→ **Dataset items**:
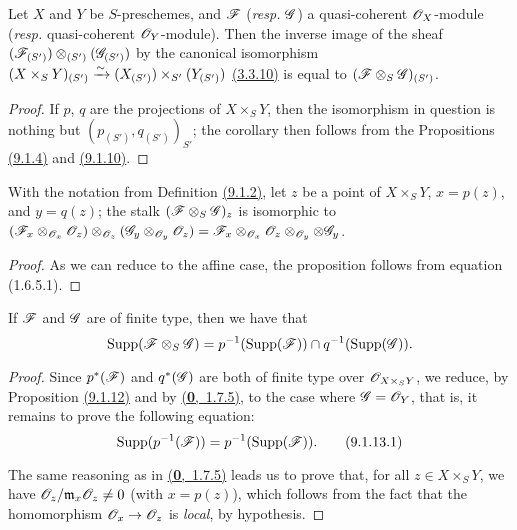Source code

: \begin{cor}[9.1.11]
\label{cor-1.9.1.11}
Let $X$ and $Y$ be $S$-preschemes, and
$\mathscr{F}$ ({\it resp.} $\mathscr{G}$) a quasi-coherent $\mathscr{O}_X$-module
({\it resp.} quasi-coherent $\mathscr{O}_Y$-module). Then the inverse image of the sheaf
$(\mathscr{F}_{(S')})\otimes_{(S')}(\mathscr{G}_{(S')})$ by the canonical isomorphism
$(X\times_S Y)_{(S')}\xrightarrow{\sim}(X_{(S')})\times_{S'}(Y_{(S')})$
\hyperref[cor-1.3.3.10]{(3.3.10)} is equal to $(\mathscr{F}\otimes_S\mathscr{G})_{(S')}$.
\end{cor}

\begin{proof}
\label{proof-cor-1.9.1.11}
If $p$, $q$ are the projections of $X\times_S Y$, then the isomorphism in question
is nothing but $(p_{(S')}, q_{(S')})_{S'}$; the corollary then follows from the
Propositions \hyperref[prop-1.9.1.4]{(9.1.4)} and \hyperref[prop-1.9.1.10]{(9.1.10)}.
\end{proof}

\begin{prop}[9.1.12]
\label{prop-1.9.1.12}
With the notation from Definition \hyperref[defn-1.9.1.2]{(9.1.2)}, let $z$ be
a point of $X\times_S Y$, $x=p(z)$, and $y=q(z)$; the stalk
$(\mathscr{F}\otimes_S\mathscr{G})_z$ is isomorphic to
$(\mathscr{F}_x\otimes_{\mathscr{O}_x}\mathscr{O}_z)\otimes_{\mathscr{O}_z}(\mathscr{G}_y\otimes_{\mathscr{O}_y}\mathscr{O}_z)
  =\mathscr{F}_x\otimes_{\mathscr{O}_x}\mathscr{O}_z\otimes_{\mathscr{O}_y}\otimes\mathscr{G}_y$.
\end{prop}

\begin{proof}
\label{proof-prop-1.9.1.12}
As we can reduce to the affine case, the proposition follows from
equation (1.6.5.1).
\end{proof}

\begin{cor}[9.1.13]
\label{cor-1.9.1.13}
If $\mathscr{F}$ and $\mathscr{G}$ are of finite type, then we have that
\[
  {\mathop{\mathrm{Supp}}\nolimits}(\mathscr{F}\otimes_S\mathscr{G})=p^{-1}({\mathop{\mathrm{Supp}}\nolimits}(\mathscr{F}))\cap q^{-1}({\mathop{\mathrm{Supp}}\nolimits}(\mathscr{G})).
\]
\end{cor}

\begin{proof}
\label{proof-cor-1.9.1.13}
Since $p^*(\mathscr{F})$ and $q^*(\mathscr{G})$ are both of finite type over
$\mathscr{O}_{X\times_S Y}$, we reduce, by Proposition \hyperref[prop-1.9.1.12]{(9.1.12)} and by \hyperref[env-0.1.7.5]{(\textbf{0},~1.7.5)}, to
the case where $\mathscr{G}=\mathscr{O}_Y$, that is, it remains to prove the following
equation:
\[
  {\mathop{\mathrm{Supp}}\nolimits}(p^{-1}(\mathscr{F}))=p^{-1}({\mathop{\mathrm{Supp}}\nolimits}(\mathscr{F})).
  \tag{9.1.13.1}
\]

The same reasoning as in \hyperref[env-0.1.7.5]{(\textbf{0},~1.7.5)} leads us to prove that, for all
$z\in X\times_S Y$, we have $\mathscr{O}_z/\mathfrak{m}_x\mathscr{O}_z\neq0$ (with $x=p(z)$),
which follows from the fact that the homomorphism $\mathscr{O}_x\to\mathscr{O}_z$ is {\it local},
by hypothesis.
\end{proof}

→ **TASK GOAL**:
Nothing but the lines from the start of the records above through the line with "finite type over" should be retyped, each exactly as written; leave out all pictures.

→ **OUTPUT FOR THIS EXERCISE**:
Source code

: \begin{cor}[9.1.11]
\label{cor-1.9.1.11}
Let $X$ and $Y$ be $S$-preschemes, and
$\mathscr{F}$ ({\it resp.} $\mathscr{G}$) a quasi-coherent $\mathscr{O}_X$-module
({\it resp.} quasi-coherent $\mathscr{O}_Y$-module). Then the inverse image of the sheaf
$(\mathscr{F}_{(S')})\otimes_{(S')}(\mathscr{G}_{(S')})$ by the canonical isomorphism
$(X\times_S Y)_{(S')}\xrightarrow{\sim}(X_{(S')})\times_{S'}(Y_{(S')})$
\hyperref[cor-1.3.3.10]{(3.3.10)} is equal to $(\mathscr{F}\otimes_S\mathscr{G})_{(S')}$.
\end{cor}

\begin{proof}
\label{proof-cor-1.9.1.11}
If $p$, $q$ are the projections of $X\times_S Y$, then the isomorphism in question
is nothing but $(p_{(S')}, q_{(S')})_{S'}$; the corollary then follows from the
Propositions \hyperref[prop-1.9.1.4]{(9.1.4)} and \hyperref[prop-1.9.1.10]{(9.1.10)}.
\end{proof}

\begin{prop}[9.1.12]
\label{prop-1.9.1.12}
With the notation from Definition \hyperref[defn-1.9.1.2]{(9.1.2)}, let $z$ be
a point of $X\times_S Y$, $x=p(z)$, and $y=q(z)$; the stalk
$(\mathscr{F}\otimes_S\mathscr{G})_z$ is isomorphic to
$(\mathscr{F}_x\otimes_{\mathscr{O}_x}\mathscr{O}_z)\otimes_{\mathscr{O}_z}(\mathscr{G}_y\otimes_{\mathscr{O}_y}\mathscr{O}_z)
  =\mathscr{F}_x\otimes_{\mathscr{O}_x}\mathscr{O}_z\otimes_{\mathscr{O}_y}\otimes\mathscr{G}_y$.
\end{prop}

\begin{proof}
\label{proof-prop-1.9.1.12}
As we can reduce to the affine case, the proposition follows from
equation (1.6.5.1).
\end{proof}

\begin{cor}[9.1.13]
\label{cor-1.9.1.13}
If $\mathscr{F}$ and $\mathscr{G}$ are of finite type, then we have that
\[
  {\mathop{\mathrm{Supp}}\nolimits}(\mathscr{F}\otimes_S\mathscr{G})=p^{-1}({\mathop{\mathrm{Supp}}\nolimits}(\mathscr{F}))\cap q^{-1}({\mathop{\mathrm{Supp}}\nolimits}(\mathscr{G})).
\]
\end{cor}

\begin{proof}
\label{proof-cor-1.9.1.13}
Since $p^*(\mathscr{F})$ and $q^*(\mathscr{G})$ are both of finite type over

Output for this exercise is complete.